## Assignment
A single number is wanted: how many lines of the records below contain the word "visualizations".

Plain-text document sources:
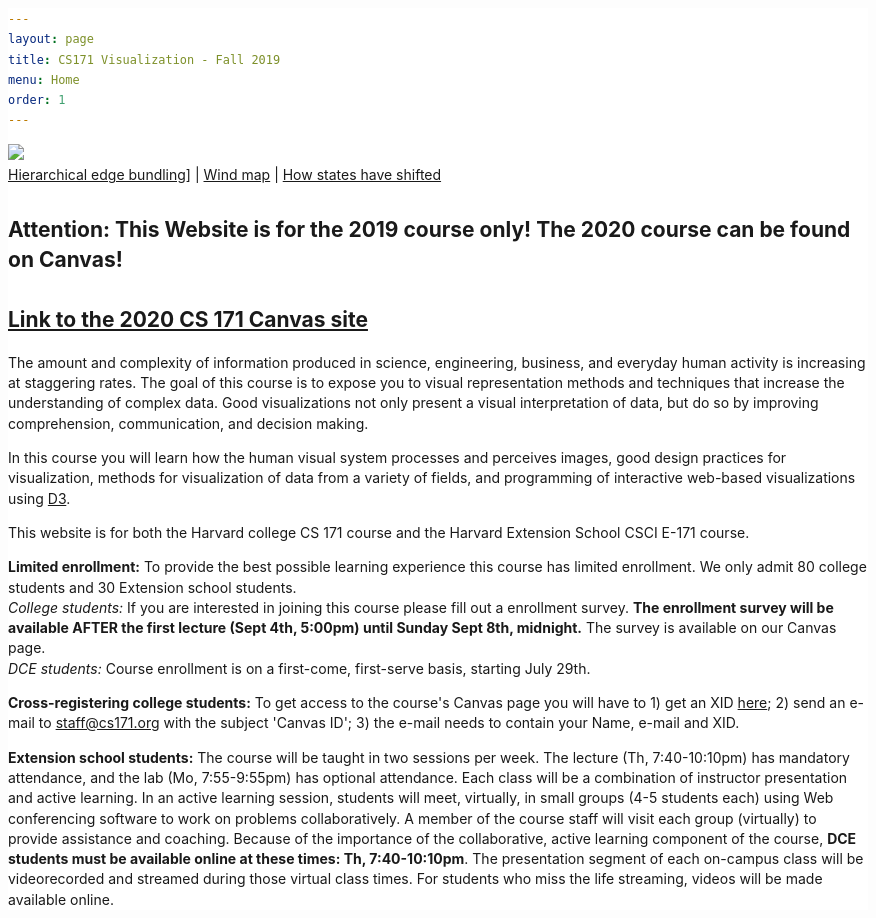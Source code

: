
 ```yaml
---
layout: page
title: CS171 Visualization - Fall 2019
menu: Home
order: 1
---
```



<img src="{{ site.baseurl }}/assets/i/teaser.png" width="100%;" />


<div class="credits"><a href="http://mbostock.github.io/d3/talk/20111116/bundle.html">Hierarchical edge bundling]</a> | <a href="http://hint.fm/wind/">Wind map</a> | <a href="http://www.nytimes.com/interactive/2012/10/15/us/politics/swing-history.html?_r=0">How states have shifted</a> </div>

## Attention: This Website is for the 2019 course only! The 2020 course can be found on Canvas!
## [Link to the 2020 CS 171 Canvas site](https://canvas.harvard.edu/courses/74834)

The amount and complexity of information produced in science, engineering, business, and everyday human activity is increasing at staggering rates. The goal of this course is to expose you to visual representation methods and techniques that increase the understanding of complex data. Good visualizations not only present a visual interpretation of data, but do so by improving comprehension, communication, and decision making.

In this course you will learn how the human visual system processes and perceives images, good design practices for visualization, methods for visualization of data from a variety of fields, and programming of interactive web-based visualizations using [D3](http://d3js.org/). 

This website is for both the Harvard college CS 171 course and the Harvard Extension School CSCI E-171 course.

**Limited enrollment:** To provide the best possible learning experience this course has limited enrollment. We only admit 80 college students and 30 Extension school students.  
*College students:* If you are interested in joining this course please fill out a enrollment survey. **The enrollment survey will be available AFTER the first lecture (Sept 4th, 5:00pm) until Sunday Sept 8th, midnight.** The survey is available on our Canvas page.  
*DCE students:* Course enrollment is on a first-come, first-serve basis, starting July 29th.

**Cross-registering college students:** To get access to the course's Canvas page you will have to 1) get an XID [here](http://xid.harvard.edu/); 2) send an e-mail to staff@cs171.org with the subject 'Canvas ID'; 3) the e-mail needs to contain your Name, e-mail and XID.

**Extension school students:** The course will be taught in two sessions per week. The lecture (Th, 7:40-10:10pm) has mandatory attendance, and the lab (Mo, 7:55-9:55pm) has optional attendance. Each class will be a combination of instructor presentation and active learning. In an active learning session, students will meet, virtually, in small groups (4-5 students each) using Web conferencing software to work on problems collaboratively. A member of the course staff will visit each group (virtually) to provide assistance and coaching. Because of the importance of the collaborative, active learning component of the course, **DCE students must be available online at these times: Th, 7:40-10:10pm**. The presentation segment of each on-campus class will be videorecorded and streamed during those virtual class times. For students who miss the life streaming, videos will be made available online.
--
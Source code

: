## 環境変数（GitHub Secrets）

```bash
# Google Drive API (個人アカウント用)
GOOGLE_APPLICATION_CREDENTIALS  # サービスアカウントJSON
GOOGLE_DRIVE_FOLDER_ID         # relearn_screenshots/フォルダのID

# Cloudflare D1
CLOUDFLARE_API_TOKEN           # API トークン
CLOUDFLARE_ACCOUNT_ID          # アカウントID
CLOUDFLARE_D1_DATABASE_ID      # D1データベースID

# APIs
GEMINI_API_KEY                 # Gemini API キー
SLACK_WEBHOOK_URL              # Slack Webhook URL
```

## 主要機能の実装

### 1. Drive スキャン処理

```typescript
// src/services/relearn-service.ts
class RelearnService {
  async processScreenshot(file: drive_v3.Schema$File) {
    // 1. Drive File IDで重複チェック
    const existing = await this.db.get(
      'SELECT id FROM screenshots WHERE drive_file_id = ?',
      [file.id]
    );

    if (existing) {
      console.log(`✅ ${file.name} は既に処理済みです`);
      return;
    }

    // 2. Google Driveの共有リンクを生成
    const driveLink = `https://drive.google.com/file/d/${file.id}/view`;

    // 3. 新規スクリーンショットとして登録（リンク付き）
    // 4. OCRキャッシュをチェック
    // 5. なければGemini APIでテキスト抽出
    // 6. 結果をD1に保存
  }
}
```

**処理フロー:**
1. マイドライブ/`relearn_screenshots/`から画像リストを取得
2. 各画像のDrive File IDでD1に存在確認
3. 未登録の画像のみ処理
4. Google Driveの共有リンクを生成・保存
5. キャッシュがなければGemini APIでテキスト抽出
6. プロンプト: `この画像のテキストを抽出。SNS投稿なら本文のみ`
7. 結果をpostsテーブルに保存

## Result of the task
2